Thirty years after his first published novel, UP, came to terms with the problem of autobiography, Sukenick returns to the subject in The Mosaic Man. In the intervening years he has written 10 novels and a book of essays, and helped to found and direct the Fiction Collective (now FC2) and American Book Review, two enterprises run by writers primarily concerned with art, in deliberate opposition to an industry run for profit. A fraternal relationship, where peers judge each other's work, replaces the paternalistic system, where writers compete for favors bestowed by an institutional authority. When, in the early 1970s, he and fellow novelists dumped their established publishers in favor of doing it themselves, Sukenick freely railed against those conglomerates that were ruining culture.
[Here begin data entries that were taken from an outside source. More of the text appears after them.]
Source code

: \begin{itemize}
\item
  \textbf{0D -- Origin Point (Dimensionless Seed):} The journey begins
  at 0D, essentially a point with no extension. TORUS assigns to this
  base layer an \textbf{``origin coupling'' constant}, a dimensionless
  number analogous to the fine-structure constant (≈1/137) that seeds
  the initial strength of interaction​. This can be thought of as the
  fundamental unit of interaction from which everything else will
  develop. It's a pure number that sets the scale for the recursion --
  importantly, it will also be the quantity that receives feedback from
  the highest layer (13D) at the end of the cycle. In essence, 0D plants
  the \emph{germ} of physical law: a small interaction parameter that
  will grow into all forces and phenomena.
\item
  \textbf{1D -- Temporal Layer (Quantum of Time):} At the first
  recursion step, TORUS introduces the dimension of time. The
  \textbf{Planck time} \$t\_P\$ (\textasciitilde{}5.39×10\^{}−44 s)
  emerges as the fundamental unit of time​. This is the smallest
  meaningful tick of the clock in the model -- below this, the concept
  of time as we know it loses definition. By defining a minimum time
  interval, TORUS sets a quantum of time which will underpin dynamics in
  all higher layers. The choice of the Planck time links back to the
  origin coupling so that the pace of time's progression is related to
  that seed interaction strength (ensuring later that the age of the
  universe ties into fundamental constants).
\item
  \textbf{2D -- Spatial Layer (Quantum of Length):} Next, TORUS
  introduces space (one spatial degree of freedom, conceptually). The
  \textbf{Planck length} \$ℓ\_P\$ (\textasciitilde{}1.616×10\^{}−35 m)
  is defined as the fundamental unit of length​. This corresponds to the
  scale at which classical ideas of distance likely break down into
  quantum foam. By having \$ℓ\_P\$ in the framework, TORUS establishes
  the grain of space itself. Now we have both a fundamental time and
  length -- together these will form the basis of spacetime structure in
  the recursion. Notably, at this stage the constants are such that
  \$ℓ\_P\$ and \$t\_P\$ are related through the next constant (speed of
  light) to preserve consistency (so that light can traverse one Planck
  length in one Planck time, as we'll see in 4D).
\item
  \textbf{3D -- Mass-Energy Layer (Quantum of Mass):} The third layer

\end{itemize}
Rather than supersede his career as a novelist, these extracurricular publishing ventures keep the U.C. Boulder professor involved in the business end of book production. UP is among a short list of books now made available by FC2 (via arch-distributor Ingram and, of course, Barnes & Noble, among others) as a "book-on-demand." (Books-on-demand is a technology whose time came years ago, but it is only now finding its way into practice. Instead of having to keep store rooms packed with overstock that might have to be remaindered, the technology allows publishers to laser-print a perfect-bound paperback on demand in minutes, at a minimal cost.)

UP bounded onto the publishing scene to critical and popular acclaim. Although this generally chronological yet wildly fractured account seems grounded in events of the author's life, Sukenick exuberantly entertains the idea that none of these experiences are actual. "It's just a sequence of words. The only thing that matters is the order of revelation in print," the character with the author's name argues with his critic friend Bernie, who makes a tepid stand for verisimilitude ("the essence of fiction writing") before the author and/or hero says, "Why should we have to suspend disbelief? ...Are we children reading fairy tales or men trying to work out the essentials of our fate?"

As fate would have it, The Mosaic Man continues this theme. It is, even more than UP, a mosaic of styles and approaches, with somber and meditative passages mixed in with humor, puns, and playful tropes. As ever, Sukenick is more interested in the order of revelation and the accuracy of what's revealed than in the imaginative reconstruction of reality. He wants authenticity, not mimesis. While elements of form inform his narrative (a tape-recorded conversation with his parents, for example), Mosaic Man aims at the very essence of his life, as Sukenick searches for his roots in Jerusalem, Berlin, and in Poland, where his family came from and where hardly any Jews remain.

An avant-pop revision of the Old Testament, mixing in cultural references from his era, welcomes the prodigal Ron Sukenick home from a lifelong journey. The older he gets, the more difficult it is for him to realize his identity as something distinct from the identities of others, and yet his autobiographical mosaic celebrates an idiosyncratic self, so packed with contradictions that it passes for the truth.